Friday, July 11, 2008
The Bullfight
I jumped ahead of myself yesterday with a bland post simply because I realized it was time for the Festival de San Fermin and I wanted to say I’d been there and done that, to post photos that said as much, and to create envy and desire in those who had not. And of course, if you were not there then, you will never be or have been. But I went to the blog on CNN.com and read a hundred comments that this festival is cruel and unnecessary and that it does not matter if it is a cultural event any more than human sacrifice or stoning the condemned was. It is wrong.
I went to my first bullfight in Madrid before I got to Pamplona. It was the day I had arrived on a long flight and I was drowsy, but we had tickets and I would go. I was not at all in favor of killing bulls for the sake of sport and was uncertain what my reaction to the fight might be. When they let the first bull into the ring, he ran around the ring shaking his head and stomping, then abruptly, he stopped dead still and threw his head into the air and let out a long, mournful wail. I am not making this up. You could not help but be moved. Then the picadors came on horseback to lance the bull’s neck muscles in order to weaken them so that its head would drop making it easier for the matador’s eventual show. The horses wore thick quilted blankets to protect them from the horns of the bull, but at least once that summer I saw a bull’s horn slip beneath the quilt and reach the horse’s belly. The horses never seemed to be doing this voluntarily. When the first blood is drawn, again, my sympathy was wholly with the bull. I thought of my dog, Wiley, being subjected to something as terrible as this.
In that first fight, as the lancer did his cutting, the crowd began to whistle. Either they loved the bull or just did not want him to be too weakened , but they definitely did not want the bull cut more. Next came the banderlerros whose job was toward the bull at an angle and place sharp banderillas into its neck to further weaken the muscles. At this point, the bull was bleeding and shitting. The next act featured the matador. Matadors then were like rock stars in Spain. They were poster boys for machismo, at least the good ones. Hemingway explains all this in great detail in Death in the Afternoon, and details the ways in which the best matadors can be identified. I liken it to a pro football quarterback who has two and a half seconds to throw a football before one or two three hundred pound linemen knock him down. You can tell the ones who are afraid to take the pounding and even though they may have great skill in throwing a football, they are too nervous to wait until the last second to throw the football. The other’s, the ones who are not nervous, have multiple concussions and get into the Hall of Fame. Maybe another, better example would be Mohamed Ali.

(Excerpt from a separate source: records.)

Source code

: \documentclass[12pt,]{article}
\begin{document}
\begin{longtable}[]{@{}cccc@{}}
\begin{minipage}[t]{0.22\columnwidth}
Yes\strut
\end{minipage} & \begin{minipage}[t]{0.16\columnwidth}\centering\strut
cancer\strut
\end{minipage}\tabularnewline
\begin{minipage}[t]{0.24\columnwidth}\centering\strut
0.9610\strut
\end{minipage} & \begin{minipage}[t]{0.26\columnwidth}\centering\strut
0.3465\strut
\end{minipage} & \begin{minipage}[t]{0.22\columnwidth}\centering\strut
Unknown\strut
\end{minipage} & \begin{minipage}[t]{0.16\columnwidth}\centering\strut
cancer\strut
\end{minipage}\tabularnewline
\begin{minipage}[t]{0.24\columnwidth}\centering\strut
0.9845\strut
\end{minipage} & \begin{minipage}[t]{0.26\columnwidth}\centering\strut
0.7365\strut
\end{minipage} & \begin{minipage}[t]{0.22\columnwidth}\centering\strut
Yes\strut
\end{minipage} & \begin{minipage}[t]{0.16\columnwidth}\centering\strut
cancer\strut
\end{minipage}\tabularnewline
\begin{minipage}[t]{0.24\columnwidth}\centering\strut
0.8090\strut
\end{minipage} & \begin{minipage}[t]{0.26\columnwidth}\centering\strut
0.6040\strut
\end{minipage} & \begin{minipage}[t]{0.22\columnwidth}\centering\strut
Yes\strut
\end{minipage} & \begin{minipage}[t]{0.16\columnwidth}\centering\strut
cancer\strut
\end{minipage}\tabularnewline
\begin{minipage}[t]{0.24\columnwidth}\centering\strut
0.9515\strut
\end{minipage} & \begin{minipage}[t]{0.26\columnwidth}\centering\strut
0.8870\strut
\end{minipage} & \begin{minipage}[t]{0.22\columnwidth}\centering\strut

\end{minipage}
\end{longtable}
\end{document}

What I am saying is that the very good matadors work very close to the horns of the bull and thus run a greater chance of injury or death. In each of the corridas I saw in Spain that summer, a matador was gored. One was particularly spectacular. The bull caught the matador in the thigh and swung him over his head, and when the matador fell to earth, the bull had him pinned to the ground, swinging his horns left and right trying to finish the job. The matador was helped behind the barrier right in front of me. He waved off help, tied a bandana around his blood-gushing thigh, and came back out to finish the fight. The crowd went wild.
In the end, the bull is tired, it’s head hanging low, and the matador must rush it with a small sword, a muleta, between its shoulder blades so that it will enter the heart. If it is done correctly, the bull dies instantly. But it is not often that it is done correctly on the first attempt. I saw frustrated matadors try to finish the bull in three or four attempts while the crowd whistled and jeered.
When the bull is dead, it is whisked quickly from the arena and, I am told, butchered, the meat given to the poor.
I will not speak here of the symbolic and religious suggestions of the corrida here. I only mean to describe. I attended several bullfights that summer before got to Pamplona, and there I ran with the bulls in the morning and watched them killed that afternoon. I understand the concerns of those bloggers at CNN. I would not imagine it will be long before they convince authorities to put a stop to all of this. The world is changing and most people do not need the bullfights any longer. They have the internet.